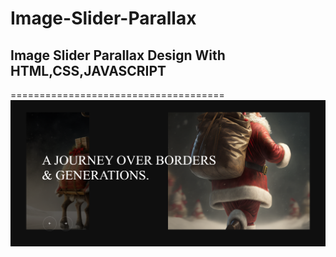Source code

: # Image-Slider-Parallax

<h2>Image Slider Parallax Design With HTML,CSS,JAVASCRIPT</h2>
=====================================
<img src='./img/Image_Slider.png'>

-------

◆ DIRECTIONS: Repeat every record above exactly. The pictures do not belong in the copy.

◆ YOUR RESPONSE:
Source code

: # Image-Slider-Parallax

<h2>Image Slider Parallax Design With HTML,CSS,JAVASCRIPT</h2>
=====================================
<img src='./img/Image_Slider.png'>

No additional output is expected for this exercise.